Zhonghong Holdings, the real estate developer controlled by tycoon Wang Yonghong announced last week that it had defaulted on RMB 1.1 billion ($160 million) in credit obligations in the month of July, bringing the Beijing-based company’s total past-due obligations to RMB 2.27 billion.
The debt drama only deepened later in the week when an announced bailout plan faltered, and brought low the main business of Wang Yonghong, whose privately held company, Zhonghong Zhouye last year paid $449 million to purchase a 21-percent controlling stake in Seaworld from Blackstone.
More bad news was delivered in the developer’s interim report on Wednesday when it revealed a 4625.39 percent increase in its net loss attributable to shareholders, which reached RMB 1.33 billion for the first six months of 2018. During the same period, Zhonghong’s net assets shrank by 13.6 percent from the same period last year to RMB 6.329 billion, according to the report.
Zhonghong Brings in a Disappearing Knight
With the defaults driving its share price to a four-year low, Zhonghong had announced on Monday last week that it had signed an agreement with a set of investors, including beverage maker JDB Group and Shenzhen Qianhai Yinyi Capital Management.
After the bailout announcement, the stock price for Zhonghong Holding climbed by the 10 percent daily limit on Monday afternoon.
In the bailout agreement, Shenzhen Qianhai Yinyi Capital Management founder and chief representative Huang Weiqing represented both his company and JDB Group in agreeing to invest in Zhonghong, after Huang was said to have been appointed as JDB’s CEO on August 25th.
Dongguan-based JDB is known as “China’s Coca-Cola” for its success in marketing its bottled herbal tea drink Jiaduobao and mineral water brand Kunlun Mountain. However, the refreshment giant brought an end to Zhonghong’s debt relief on Tuesday when it denied any connection with the bailout plan.

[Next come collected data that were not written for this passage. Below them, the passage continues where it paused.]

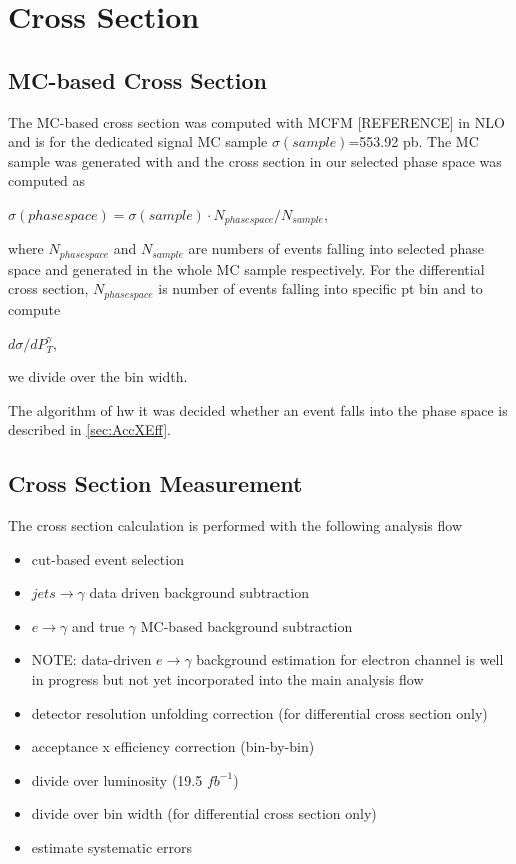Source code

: \section{Cross Section}
\label{sec:CrossSection}
\subsection {MC-based Cross Section}

The MC-based cross section was computed with MCFM [REFERENCE] in NLO and is for the dedicated signal MC sample $\sigma(sample)$=553.92 pb. The MC sample was generated with \MADGRAPH [REFERENCE] and the cross section in our selected phase space was computed as 

\begin{center}
$\sigma(phase space) = \sigma(sample) \cdot N_{phase space} / N_{sample}$, 
\end{center} 

where  $N_{phase space}$ and $N_{sample}$ are numbers of events falling into selected phase space and generated in the whole MC sample respectively. For the differential cross section, $N_{phase space}$ is number of events falling into specific pt bin and to compute 

\begin{center}
$d\sigma / dP_T^{\gamma}$, 
\end{center} 

we divide over the bin width.

The algorithm of hw it was decided whether an event falls into the phase space is described in \ref{sec:AccXEff}.

\subsection {Cross Section Measurement}

The cross section calculation is performed with the following analysis flow

\begin{itemize}
  \item cut-based  event selection
  \item $jets \rightarrow \gamma$ data driven background subtraction
  \item $e \rightarrow \gamma $ and true $\gamma$ MC-based background subtraction
  \item NOTE: data-driven $e \rightarrow \gamma$ background estimation for electron channel is well in progress but not yet incorporated into the main analysis flow
  \item detector resolution unfolding correction (for differential cross section only)
  \item acceptance x efficiency correction (bin-by-bin)
  \item divide over luminosity (19.5 $fb^{-1}$)
  \item divide over bin width (for differential cross section only)
  \item estimate systematic errors
\end{itemize}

A few hours after JDB’s Tuesday statement, Zhonghong distributed a copy of an contract signed by Huang Weiqing on behalf of JDB Group and Qianhai Yinyi, explaining that the bailout agreement had been signed in Zhonghong’s meeting room in Hong Kong on Monday afternoon, and expressing disappointment at what it termed false statements by JDB.
After two days of conflicting statements, including accusations by JDB that Huang Weiqing had acted fraudulently in saying that he represented the beverage producer, Zhonghong officially informed the Shenzhen Exchange on Friday that the reconstruction plan with JDB and Qianhai Yinhai had been terminated.
2017 Expansion Followed by 2018 Debt Drama
Following the failed debt reconstruction plan, Zhonghong’s stock continued to drop, falling to RMB 0.84 per share by noon on Friday — its lowest price since July 2009.
Zhonghong has struggled with overdue debts since early this year, with the developer having announced to the Shenzhen exchange in April that it had defaulted on more than RMB 2.3 billion overdue liabilities.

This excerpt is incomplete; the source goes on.